──────── Data ────────

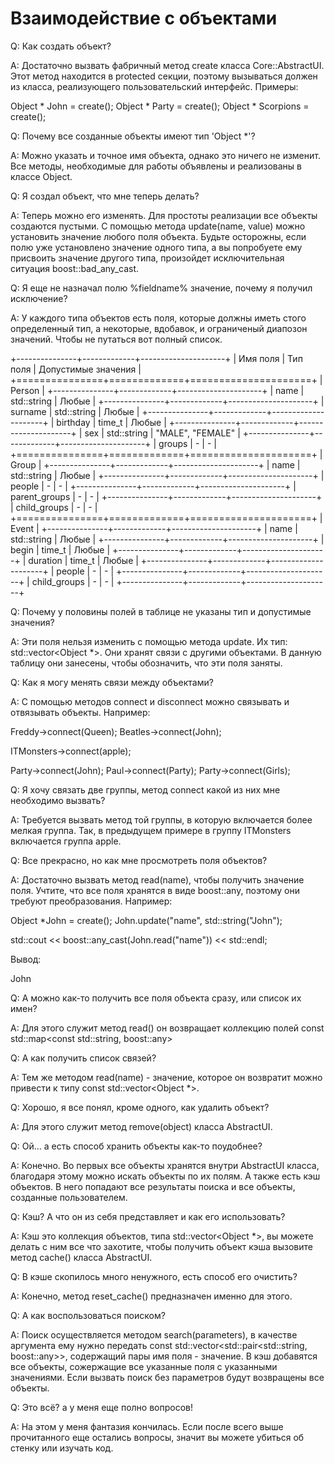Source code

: 
# Взаимодействие с объектами

Q: Как создать объект?

A: Достаточно вызвать фабричный метод create класса Core::AbstractUI. Этот
метод находится в protected секции, поэтому вызываться должен из класса,
реализующего пользовательский интерфейс. Примеры:

   Object * John = create<Person>();
   Object * Party = create<Event>();
   Object * Scorpions = create<Group>();


Q: Почему все созданные объекты имеют тип 'Object *'?

A: Можно указать и точное имя объекта, однако это ничего не изменит. Все
методы, необходимые для работы объявлены и реализованы в классе Object.


Q: Я создал объект, что мне теперь делать?

A: Теперь можно его изменять. Для простоты реализации все объекты создаются
пустыми. С помощью метода update(name, value) можно установить значение любого
поля объекта. Будьте осторожны, если полю уже установлено значение одного
типа, а вы попробуете ему присвоить значение другого типа, произойдет
исключительная ситуация boost::bad_any_cast.

Q: Я еще не назначал полю %fieldname% значение, почему я получил исключение?

A: У каждого типа объектов есть поля, которые должны иметь стого определенный
тип, а некоторые, вдобавок, и ограниченый диапозон значений. Чтобы не путаться
вот полный список.

   +---------------+-------------+---------------------+
   | Имя поля      | Тип поля    | Допустимые значения |
   +===============+=============+=====================+
   | Person                                            |
   +---------------+-------------+---------------------+
   | name          | std::string | Любые               |
   +---------------+-------------+---------------------+
   | surname       | std::string | Любые               |
   +---------------+-------------+---------------------+
   | birthday      | time_t      | Любые               |
   +---------------+-------------+---------------------+
   | sex           | std::string | "MALE", "FEMALE"    |
   +---------------+-------------+---------------------+
   | groups        | -           | -                   |
   +===============+=============+=====================+
   | Group                                             |
   +---------------+-------------+---------------------+
   | name          | std::string | Любые               |
   +---------------+-------------+---------------------+
   | people        | -           | -                   |
   +---------------+-------------+---------------------+
   | parent_groups | -           | -                   |
   +---------------+-------------+---------------------+
   | child_groups  | -           | -                   |
   +===============+=============+=====================+
   | Event                                             |
   +---------------+-------------+---------------------+
   | name          | std::string | Любые               |
   +---------------+-------------+---------------------+
   | begin         | time_t      | Любые               |
   +---------------+-------------+---------------------+
   | duration      | time_t      | Любые               |
   +---------------+-------------+---------------------+
   | people        | -           | -                   |
   +---------------+-------------+---------------------+
   | child_groups  | -           | -                   |
   +---------------+-------------+---------------------+


Q: Почему у половины полей в таблице не указаны тип и допустимые значения?

A: Эти поля нельзя изменить с помощью метода update. Их тип:
std::vector<Object *>. Они хранят связи с другими объектами. В данную таблицу
они занесены, чтобы обозначить, что эти поля заняты.


Q: Как я могу менять связи между объектами?

A: С помощью методов connect и disconnect можно связывать и отвязывать
объекты. Например:

   Freddy->connect(Queen);
   Beatles->connect(John);

   ITMonsters->connect(apple);

   Party->connect(John);
   Paul->connect(Party);
   Party->connect(Girls);


Q: Я хочу связать две группы, метод connect какой из них мне необходимо
вызвать?

A: Требуется вызвать метод той группы, в которую включается более мелкая
группа. Так, в предыдущем примере в группу ITMonsters включается группа apple.


Q: Все прекрасно, но как мне просмотреть поля объектов?

A: Достаточно вызвать метод read(name), чтобы получить значение поля. Учтите,
что все поля хранятся в виде boost::any, поэтому они требуют преобразования.
Например:

   Object *John = create<Person>();
   John.update("name", std::string("John");

   std::cout << boost::any_cast<const std::string>(John.read("name"))
       << std::endl;

Вывод:
   
   John


Q: А можно как-то получить все поля объекта сразу, или список их имен?

A: Для этого служит метод read() он возвращает коллекцию полей
const std::map<const std::string, boost::any>


Q: А как получить список связей?

A: Тем же методом read(name) - значение, которое он возвратит можно привести к
типу const std::vector<Object *>.


Q: Хорошо, я все понял, кроме одного, как удалить объект?

A: Для этого служит метод remove(object) класса AbstractUI.


Q: Ой... а есть способ хранить объекты как-то поудобнее?

A: Конечно. Во первых все объекты хранятся внутри AbstractUI класса, благодаря
этому можно искать объекты по их полям. А также есть кэш объектов. В него
попадают все результаты поиска и все объекты, созданные пользователем.


Q: Кэш? А что он из себя представляет и как его использовать?

A: Кэш это коллекция объектов, типа std::vector<Object *>, вы можете делать с
ним все что захотите, чтобы получить объект кэша вызовите метод cache() класса
AbstractUI.


Q: В кэше скопилось много ненужного, есть способ его очистить?

A: Конечно, метод reset_cache() предназначен именно для этого.


Q: А как воспользоваться поиском?

A: Поиск осуществляется методом search(parameters), в качестве аргумента ему
нужно передать const std::vector<std::pair<std::string, boost::any>>,
содержащий пары имя поля - значение. В кэш добавятся все объекты, сожержащие
все указанные поля с указанными значениями. Если вызвать поиск без параметров
будут возвращены все объекты.


Q: Это всё? а у меня еще полно вопросов!

A: На этом у меня фантазия кончилась. Если после всего выше прочитанного еще
остались вопросы, значит вы можете убиться об стенку или изучать код.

────────

Give back every record above word for word; the pictures have no place in it.

(Response area):
Source code

: 
# Взаимодействие с объектами

Q: Как создать объект?

A: Достаточно вызвать фабричный метод create класса Core::AbstractUI. Этот
метод находится в protected секции, поэтому вызываться должен из класса,
реализующего пользовательский интерфейс. Примеры:

   Object * John = create<Person>();
   Object * Party = create<Event>();
   Object * Scorpions = create<Group>();


Q: Почему все созданные объекты имеют тип 'Object *'?

A: Можно указать и точное имя объекта, однако это ничего не изменит. Все
методы, необходимые для работы объявлены и реализованы в классе Object.


Q: Я создал объект, что мне теперь делать?

A: Теперь можно его изменять. Для простоты реализации все объекты создаются
пустыми. С помощью метода update(name, value) можно установить значение любого
поля объекта. Будьте осторожны, если полю уже установлено значение одного
типа, а вы попробуете ему присвоить значение другого типа, произойдет
исключительная ситуация boost::bad_any_cast.

Q: Я еще не назначал полю %fieldname% значение, почему я получил исключение?

A: У каждого типа объектов есть поля, которые должны иметь стого определенный
тип, а некоторые, вдобавок, и ограниченый диапозон значений. Чтобы не путаться
вот полный список.

   +---------------+-------------+---------------------+
   | Имя поля      | Тип поля    | Допустимые значения |
   +===============+=============+=====================+
   | Person                                            |
   +---------------+-------------+---------------------+
   | name          | std::string | Любые               |
   +---------------+-------------+---------------------+
   | surname       | std::string | Любые               |
   +---------------+-------------+---------------------+
   | birthday      | time_t      | Любые               |
   +---------------+-------------+---------------------+
   | sex           | std::string | "MALE", "FEMALE"    |
   +---------------+-------------+---------------------+
   | groups        | -           | -                   |
   +===============+=============+=====================+
   | Group                                             |
   +---------------+-------------+---------------------+
   | name          | std::string | Любые               |
   +---------------+-------------+---------------------+
   | people        | -           | -                   |
   +---------------+-------------+---------------------+
   | parent_groups | -           | -                   |
   +---------------+-------------+---------------------+
   | child_groups  | -           | -                   |
   +===============+=============+=====================+
   | Event                                             |
   +---------------+-------------+---------------------+
   | name          | std::string | Любые               |
   +---------------+-------------+---------------------+
   | begin         | time_t      | Любые               |
   +---------------+-------------+---------------------+
   | duration      | time_t      | Любые               |
   +---------------+-------------+---------------------+
   | people        | -           | -                   |
   +---------------+-------------+---------------------+
   | child_groups  | -           | -                   |
   +---------------+-------------+---------------------+


Q: Почему у половины полей в таблице не указаны тип и допустимые значения?

A: Эти поля нельзя изменить с помощью метода update. Их тип:
std::vector<Object *>. Они хранят связи с другими объектами. В данную таблицу
они занесены, чтобы обозначить, что эти поля заняты.


Q: Как я могу менять связи между объектами?

A: С помощью методов connect и disconnect можно связывать и отвязывать
объекты. Например:

   Freddy->connect(Queen);
   Beatles->connect(John);

   ITMonsters->connect(apple);

   Party->connect(John);
   Paul->connect(Party);
   Party->connect(Girls);


Q: Я хочу связать две группы, метод connect какой из них мне необходимо
вызвать?

A: Требуется вызвать метод той группы, в которую включается более мелкая
группа. Так, в предыдущем примере в группу ITMonsters включается группа apple.


Q: Все прекрасно, но как мне просмотреть поля объектов?

A: Достаточно вызвать метод read(name), чтобы получить значение поля. Учтите,
что все поля хранятся в виде boost::any, поэтому они требуют преобразования.
Например:

   Object *John = create<Person>();
   John.update("name", std::string("John");

   std::cout << boost::any_cast<const std::string>(John.read("name"))
       << std::endl;

Вывод:
   
   John


Q: А можно как-то получить все поля объекта сразу, или список их имен?

A: Для этого служит метод read() он возвращает коллекцию полей
const std::map<const std::string, boost::any>


Q: А как получить список связей?

A: Тем же методом read(name) - значение, которое он возвратит можно привести к
типу const std::vector<Object *>.


Q: Хорошо, я все понял, кроме одного, как удалить объект?

A: Для этого служит метод remove(object) класса AbstractUI.


Q: Ой... а есть способ хранить объекты как-то поудобнее?

A: Конечно. Во первых все объекты хранятся внутри AbstractUI класса, благодаря
этому можно искать объекты по их полям. А также есть кэш объектов. В него
попадают все результаты поиска и все объекты, созданные пользователем.


Q: Кэш? А что он из себя представляет и как его использовать?

A: Кэш это коллекция объектов, типа std::vector<Object *>, вы можете делать с
ним все что захотите, чтобы получить объект кэша вызовите метод cache() класса
AbstractUI.


Q: В кэше скопилось много ненужного, есть способ его очистить?

A: Конечно, метод reset_cache() предназначен именно для этого.


Q: А как воспользоваться поиском?

A: Поиск осуществляется методом search(parameters), в качестве аргумента ему
нужно передать const std::vector<std::pair<std::string, boost::any>>,
содержащий пары имя поля - значение. В кэш добавятся все объекты, сожержащие
все указанные поля с указанными значениями. Если вызвать поиск без параметров
будут возвращены все объекты.


Q: Это всё? а у меня еще полно вопросов!

A: На этом у меня фантазия кончилась. Если после всего выше прочитанного еще
остались вопросы, значит вы можете убиться об стенку или изучать код.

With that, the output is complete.